As expected, the high altitude in Mexico caused for headaches for both engineers and drivers during the first day of practice around the Hermanos Rodriguez race track. The thin air affected both downforce and mechanical grip, forcing drivers and engineers to find alternative ways to regain the cars’ balance.
Straight-line advantage – After Lewis Hamilton topped the opening practice session with a time of 1m17.327 on the red-banded soft compound, Sebastian Vettel took over the lead in the afternoon session by setting a lap time of 1m16.607 on the same compound. Ferrari was expected to deliver a high level of performance around the Mexico City track due to its characteristics, but the pace of Mercedes and Red Bull suggested that there are three contenders for victory this weekend.
As seen throughout the whole season, Ferrari gained most of its advantage on the straight during the Friday practice session, but the good mechanical grip of the RB15 meant that, in the slow-speed turns, Max Verstappen was significantly faster than his rivals. In the few high-speed corners of the Hermanos Rodriguez track, Mercedes had the upper-hand demonstrating the superiority of its aerodynamics package. In the medium-speed bends, both Mercedes and Red Bull were quicker than Ferrari’s aerodynamically efficient SF90.
High degradation – Although the sport’s sole tyre manufacturer Pirelli supplied a tyre selection that was harder than last year, Ferrari driver Sebastian Vettel’s fastest FP2 lap on the soft C4 compound was slightly quicker than last year’s equivalent.
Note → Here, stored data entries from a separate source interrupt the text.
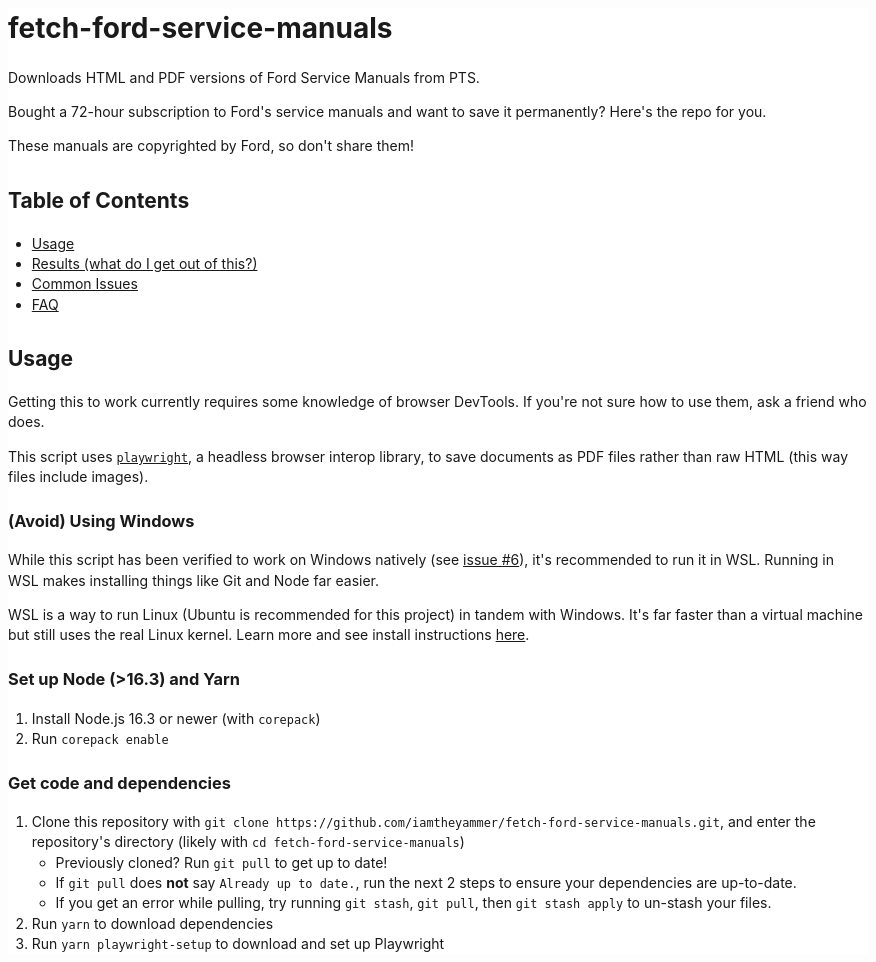 # fetch-ford-service-manuals

Downloads HTML and PDF versions of Ford Service Manuals from PTS.

Bought a 72-hour subscription to Ford's service manuals and want to save it permanently?
Here's the repo for you.

These manuals are copyrighted by Ford, so don't share them!

## Table of Contents

- [Usage](#Usage)
- [Results (what do I get out of this?)](#results)
- [Common Issues](#common-issues)
- [FAQ](#faq)

## Usage

Getting this to work currently requires some knowledge of browser DevTools.
If you're not sure how to use them, ask a friend who does.

This script uses [`playwright`](https://github.com/microsoft/playwright), a headless browser interop library, to save documents
as PDF files rather than raw HTML (this way files include images).

### (Avoid) Using Windows

While this script has been verified to work on Windows natively (see [issue #6](https://github.com/iamtheyammer/fetch-ford-service-manuals/issues/6)), it's recommended to run it in WSL. Running in WSL makes installing things like Git and Node far easier.

WSL is a way to run Linux (Ubuntu is recommended for this project) in tandem with Windows. It's far faster than a virtual machine but still uses the real Linux kernel. Learn more and see install instructions [here](https://learn.microsoft.com/en-us/windows/wsl/install).

### Set up Node (>16.3) and Yarn

1. Install Node.js 16.3 or newer (with `corepack`)
2. Run `corepack enable`

### Get code and dependencies

1. Clone this repository with `git clone https://github.com/iamtheyammer/fetch-ford-service-manuals.git`, and enter the repository's directory (likely with `cd fetch-ford-service-manuals`)
   - Previously cloned? Run `git pull` to get up to date!
   - If `git pull` does **not** say `Already up to date.`, run the next 2 steps to ensure your dependencies are up-to-date.
   - If you get an error while pulling, try running `git stash`, `git pull`, then `git stash apply` to un-stash your files.
2. Run `yarn` to download dependencies
3. Run `yarn playwright-setup` to download and set up Playwright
Up to now, the performance difference between the medium and the soft is around 0.9 seconds, with 0.6 seconds between the medium and the hard compound.
Drivers experienced a high level of degradation and graining during the sessions. However, Pirelli’s head of car racing Mario Isola indicated that it was “no real surprise given the cool and damp conditions combined with the lack of aerodynamic grip, which meant that the cars were sliding more than usual. Despite this, the actual lap times were comparable to last year – and with a harder tyre selection. There’s clearly some degradation on the soft at the moment in particular, but a lot will depend on the eventual weather conditions for race day.”
The overnight rain meant that the track was damp and slippery at the beginning of the first free practice session. Most of the drivers had a first taste on the green-banded intermediate tyres early in the session before switching to the slick tyres. In the remainder of that session and in the afternoon practice, Pirelli’s engineers could collect data on all three dry-weather tyres, giving them plenty of information to work with for Saturday and Sunday.
New gearboxes – Five drivers started the Mexican Grand Prix weekend with a fresh gearbox. Valtteri Bottas and Lance Stroll used their previous gearbox for six consecutive events which allowed a penalty-free change for this weekend. Max Verstappen also received a fresh unit after he failed to finish the previous meeting at Suzuka. Following their separate crashes during the qualifying session for the Japanese Grand Prix, both Robert Kubica and Kevin Magnussen used a spare gearbox which permitted the installation of a fresh unit without triggering a grid-drop penalty.
The Toro Rosso outfit decided to request a permission from the FIA to change the cross shaft cover seal assembly on the gearbox of the cars of both their drivers. This was done in accordance with Article 9.5.2 of the 2019 FIA Formula One Technical Regulations.
Fresh engine components – Sergio Perez received a fresh energy store and a new control electronics for this weekend. The Sporting Regulations permit two units of both these power unit components for each driver for the entire stretch of the 2019 season. As the Mexican has used only one unit of both the control electronics and the energy store so far this season, the change does not trigger any penalty.